Diez años antes, en un breve ensayo titulado El vicio de la lectura, Wharton había cargado las tintas contra este tipo de lectores. La lectura volitiva, «llevada a cabo deliberadamente», motivada por la creencia en que la lectura es una cualidad moral y una virtud en sí, hace que muchas personas renuncien al placer de la lectura ligera y se impongan estar al corriente de todo lo que se escribe. Armado con su elevado concepto del deber, el lector manufacturado invade el mundo de las letras. Se obstina en su tarea, creyendo que «del mismo modo que la gracia confiere la fe, el celo por el progreso personal otorga la inteligencia». El lector nato —para quien la lectura es un «flujo continuo» que subyace a sus ocupaciones, y que lee «de forma tan inconsciente como el respirar»— lo tiene fácil para detectar a su doble manufacturado, pues su rasgo más llamativo es, precisamente, su peor vicio: «El hábito de considerar la lectura de una manera objetiva». El lector mecánico, que siempre sabe, de manera escrupulosamente exacta, cuánto lee, lo orea a los cuatro vientos en cuanto tiene ocasión. Wharton cita, como ejemplo de esta gimnasia lectora, el testimonio del crítico de arte Philip Hamerton, que, habiéndose encomendado un curso de lecturas de Chaucer estimado en cincuenta horas, escribía en su diario: «Como anoche le dediqué hora y media, me quedan cuarenta y ocho horas y media».

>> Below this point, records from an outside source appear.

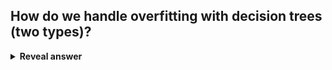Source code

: ## How do we handle overfitting with decision trees (two types)?
<details>
<summary><b>Reveal answer</b></summary>
pre-pruning<br>post pruning
</details>
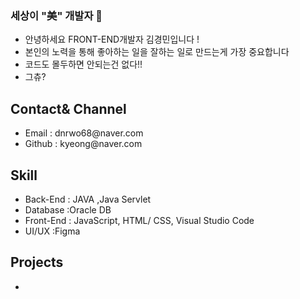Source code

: ### 세상이 "美" 개발자 👋

- 안녕하세요  FRONT-END개발자 김경민입니다 !
- 본인의 노력을 통해 좋아하는 일을 잘하는 일로 만드는게 가장 중요합니다
- 코드도 몰두하면 안되는건 없다!!
- 그츄?
   
 
## Contact& Channel
<ul>
  <li>Email : dnrwo68@naver.com</li>
  <li>Github : kyeong@naver.com</li>
</ul>


## Skill

 <ul>
  <li>Back-End : JAVA ,Java Servlet </li>
  <li> Database :Oracle DB</li>
  <li>Front-End : JavaScript, HTML/ CSS, Visual Studio Code </li>
  <li> UI/UX :Figma</li>
  </ul>

## Projects
<ul>
  <li>     </li>
</ul>
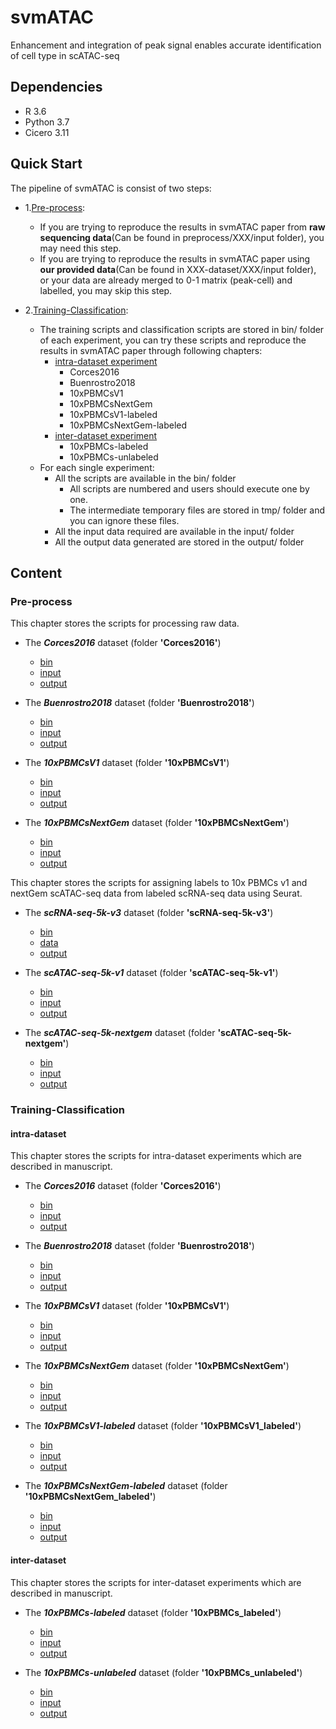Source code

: # svmATAC
Enhancement and integration of peak signal enables accurate identification of cell type in scATAC-seq

## Dependencies

- R 3.6
- Python 3.7
- Cicero 3.11

## Quick Start

The pipeline of svmATAC is consist of two steps:

- 1.[Pre-process](#Pre-process):
	- If you are trying to reproduce the results in svmATAC paper from **raw sequencing data**(Can be found in preprocess/XXX/input folder), you may need this step. 
	- If you are trying to reproduce the results in svmATAC paper using **our provided data**(Can be found in XXX-dataset/XXX/input folder), or your data are already merged to 0-1 matrix (peak-cell) and labelled, you may skip this step.

- 2.[Training-Classification](#Training-Classification):
	- The training scripts and classification scripts are stored in bin/ folder of each experiment, you can try these scripts and reproduce the results in svmATAC paper through following chapters: 
		- [intra-dataset experiment](#intra-dataset)
			- Corces2016
			- Buenrostro2018
			- 10xPBMCsV1
			- 10xPBMCsNextGem
			- 10xPBMCsV1-labeled
			- 10xPBMCsNextGem-labeled
		- [inter-dataset experiment](#inter-dataset)
			- 10xPBMCs-labeled
			- 10xPBMCs-unlabeled
	- For each single experiment:
		- All the scripts are available in the bin/ folder
			- All scripts are numbered and users should execute one by one.
			- The intermediate temporary files are stored in tmp/ folder and you can ignore these files.
		- All the input data required are available in the input/ folder
		- All the output data generated are stored in the output/ folder

## Content	
	
### Pre-process

This chapter stores the scripts for processing raw data.

- The _**Corces2016**_ dataset (folder **'Corces2016'**)
	- [bin](https://github.com/mrcuizhe/svmATAC/tree/master/preprocess/Corces2016/bin)
	- [input](https://github.com/mrcuizhe/svmATAC/tree/master/preprocess/Corces2016/input)
	- [output](https://github.com/mrcuizhe/svmATAC/tree/master/preprocess/Corces2016/output)

- The _**Buenrostro2018**_ dataset (folder **'Buenrostro2018'**)
	- [bin](https://github.com/mrcuizhe/svmATAC/tree/master/preprocess/Buenrostro2018/bin)
	- [input](https://github.com/mrcuizhe/svmATAC/tree/master/preprocess/Buenrostro2018/input)
	- [output](https://github.com/mrcuizhe/svmATAC/tree/master/preprocess/Buenrostro2018/output)

- The _**10xPBMCsV1**_ dataset (folder **'10xPBMCsV1'**)
	- [bin](https://github.com/mrcuizhe/svmATAC/tree/master/preprocess/10xPBMCsV1/bin)
	- [input](https://github.com/mrcuizhe/svmATAC/tree/master/preprocess/10xPBMCsV1/input)
	- [output](https://github.com/mrcuizhe/svmATAC/tree/master/preprocess/10xPBMCsV1/output)

- The _**10xPBMCsNextGem**_ dataset (folder **'10xPBMCsNextGem'**)
	- [bin](https://github.com/mrcuizhe/svmATAC/tree/master/preprocess/10xPBMCsNextGem/bin)
	- [input](https://github.com/mrcuizhe/svmATAC/tree/master/preprocess/10xPBMCsNextGem/input)
	- [output](https://github.com/mrcuizhe/svmATAC/tree/master/preprocess/10xPBMCsNextGem/output)

This chapter stores the scripts for assigning labels to 10x PBMCs v1 and nextGem scATAC-seq data from labeled scRNA-seq data using Seurat.

- The _**scRNA-seq-5k-v3**_ dataset (folder **'scRNA-seq-5k-v3'**)
	- [bin](https://github.com/mrcuizhe/svmATAC/tree/master/10x_assign_label/scRNA-seq-5k-v3/bin)
	- [data](https://github.com/mrcuizhe/svmATAC/tree/master/10x_assign_label/scRNA-seq-5k-v3/data)
	- [output](https://github.com/mrcuizhe/svmATAC/tree/master/10x_assign_label/scRNA-seq-5k-v3/output)

- The _**scATAC-seq-5k-v1**_ dataset (folder **'scATAC-seq-5k-v1'**)
	- [bin](https://github.com/mrcuizhe/svmATAC/tree/master/10x_assign_label/scATAC-seq-5k-v1/bin)
	- [input](https://github.com/mrcuizhe/svmATAC/tree/master/10x_assign_label/scATAC-seq-5k-v1/input)
	- [output](https://github.com/mrcuizhe/svmATAC/tree/master/10x_assign_label/scATAC-seq-5k-v1/output)

- The _**scATAC-seq-5k-nextgem**_ dataset (folder **'scATAC-seq-5k-nextgem'**)
	- [bin](https://github.com/mrcuizhe/svmATAC/tree/master/10x_assign_label/scATAC-seq-5k-nextgem/bin)
	- [input](https://github.com/mrcuizhe/svmATAC/tree/master/10x_assign_label/scATAC-seq-5k-nextgem/input)
	- [output](https://github.com/mrcuizhe/svmATAC/tree/master/10x_assign_label/scATAC-seq-5k-nextgem/output)

### Training-Classification

#### intra-dataset

This chapter stores the scripts for intra-dataset experiments which are described in manuscript.

- The _**Corces2016**_ dataset (folder **'Corces2016'**)
	- [bin](https://github.com/mrcuizhe/svmATAC/tree/master/intra-dataset/Corces2016/bin)
	- [input](https://github.com/mrcuizhe/svmATAC/tree/master/intra-dataset/Corces2016/input)
	- [output](https://github.com/mrcuizhe/svmATAC/tree/master/intra-dataset/Corces2016/output)

- The _**Buenrostro2018**_ dataset (folder **'Buenrostro2018'**)
	- [bin](https://github.com/mrcuizhe/svmATAC/tree/master/intra-dataset/Buenrostro2018/bin)
	- [input](https://github.com/mrcuizhe/svmATAC/tree/master/intra-dataset/Buenrostro2018/input)
	- [output](https://github.com/mrcuizhe/svmATAC/tree/master/intra-dataset/Buenrostro2018/output)

- The _**10xPBMCsV1**_ dataset (folder **'10xPBMCsV1'**)
	- [bin](https://github.com/mrcuizhe/svmATAC/tree/master/intra-dataset/10xPBMCsV1/bin)
	- [input](https://github.com/mrcuizhe/svmATAC/tree/master/intra-dataset/10xPBMCsV1/input)
	- [output](https://github.com/mrcuizhe/svmATAC/tree/master/intra-dataset/10xPBMCsV1/output)

- The _**10xPBMCsNextGem**_ dataset (folder **'10xPBMCsNextGem'**)
	- [bin](https://github.com/mrcuizhe/svmATAC/tree/master/intra-dataset/10xPBMCsNextGem/bin)
	- [input](https://github.com/mrcuizhe/svmATAC/tree/master/intra-dataset/10xPBMCsNextGem/input)
	- [output](https://github.com/mrcuizhe/svmATAC/tree/master/intra-dataset/10xPBMCsNextGem/output)
	
- The _**10xPBMCsV1-labeled**_ dataset (folder **'10xPBMCsV1_labeled'**)
	- [bin](https://github.com/mrcuizhe/svmATAC/tree/master/intra-dataset/10xPBMCsV1_labeled/bin)
	- [input](https://github.com/mrcuizhe/svmATAC/tree/master/intra-dataset/10xPBMCsV1_labeled/input)
	- [output](https://github.com/mrcuizhe/svmATAC/tree/master/intra-dataset/10xPBMCsV1_labeled/output)

- The _**10xPBMCsNextGem-labeled**_ dataset (folder **'10xPBMCsNextGem_labeled'**)
	- [bin](https://github.com/mrcuizhe/svmATAC/tree/master/intra-dataset/10xPBMCsNextGem_labeled/bin)
	- [input](https://github.com/mrcuizhe/svmATAC/tree/master/intra-dataset/10xPBMCsNextGem_labeled/input)
	- [output](https://github.com/mrcuizhe/svmATAC/tree/master/intra-dataset/10xPBMCsNextGem_labeled/output)
	
#### inter-dataset

This chapter stores the scripts for inter-dataset experiments which are described in manuscript.

- The _**10xPBMCs-labeled**_ dataset (folder **'10xPBMCs_labeled'**)
	- [bin](https://github.com/mrcuizhe/svmATAC/tree/master/inter-dataset/10xPBMCs_labeled/bin)
	- [input](https://github.com/mrcuizhe/svmATAC/tree/master/inter-dataset/10xPBMCs_labeled/input)
	- [output](https://github.com/mrcuizhe/svmATAC/tree/master/inter-dataset/10xPBMCs_labeled/output)
	
- The _**10xPBMCs-unlabeled**_ dataset (folder **'10xPBMCs_unlabeled'**)
	- [bin](https://github.com/mrcuizhe/svmATAC/tree/master/inter-dataset/10xPBMCs_unlabeled/bin)
	- [input](https://github.com/mrcuizhe/svmATAC/tree/master/inter-dataset/10xPBMCs_unlabeled/input)
	- [output](https://github.com/mrcuizhe/svmATAC/tree/master/inter-dataset/10xPBMCs_unlabeled/output)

Aunque retratado hace más de un siglo, el Club del Almuerzo de «Xingu» es una réplica fiel de algunos cenáculos culturales de nuestro tiempo. Y es que, además de cuestionar el papel que la sociedad de su tiempo reservaba a las mujeres, no fueron pocas las convenciones sociales que Wharton puso en solfa en su producción literaria. Escribe Bernard Berenson en Ver y saber (Elba), cita que recojo de un reciente artículo de Daniel Capó en el Diario de Mallorca, que «lo único que interesa al artista es lo que no se puede representar de forma visible». Berenson ya encarnaba a la perfección el arquetipo de la Belle Époque cuando se convirtió en el compañero de viajes de Wharton: hijo de un judío paupérrimo que vendía estaño en Lituania, había llegado a ser, con el correr del tiempo, el principal impulsor de la moda del Renacimiento y uno de sus mayores beneficiarios. Aunque durante sus noventa y dos años de vida mantuvo correspondencia con Oscar Wilde, Bertrand Russell, Marcel Proust, Jean Cocteau, Walt Whitman o Cole Porter, ninguno de ellos le causó la impresión de la Gran Generalísima, tal y como la motejó Henry James, de quien ensalzaba su inmarcesible energía vital al grito de ¡oh, vigorosa!
Bien mirado, todo indica que va recuperando su vitalidad. Mientras que la estrella de otros tantos escritores ha ido periclitando, Wharton resurge a paso firme en nuestro país, gracias a la labor de editoriales como Alba, Impedimenta, Páginas de Espuma, Escolar y Mayo, Traspiés, Navona o Rey Lear, entre otras. Remátese, a modo de estrambote, con una noticia que hará felices a muchos whartonianos. En septiembre publica la editorial Huso su obra inédita, La sombra de una duda, con traducción de Nadia Khalil y prólogo de un servidor. Un extraordinario libro de 1901 que prefigura algunos de los temas de La casa de la alegría o The fruit of the tree y que cuenta con algunos de los diálogos más inspirados de su autora. Estén atentos.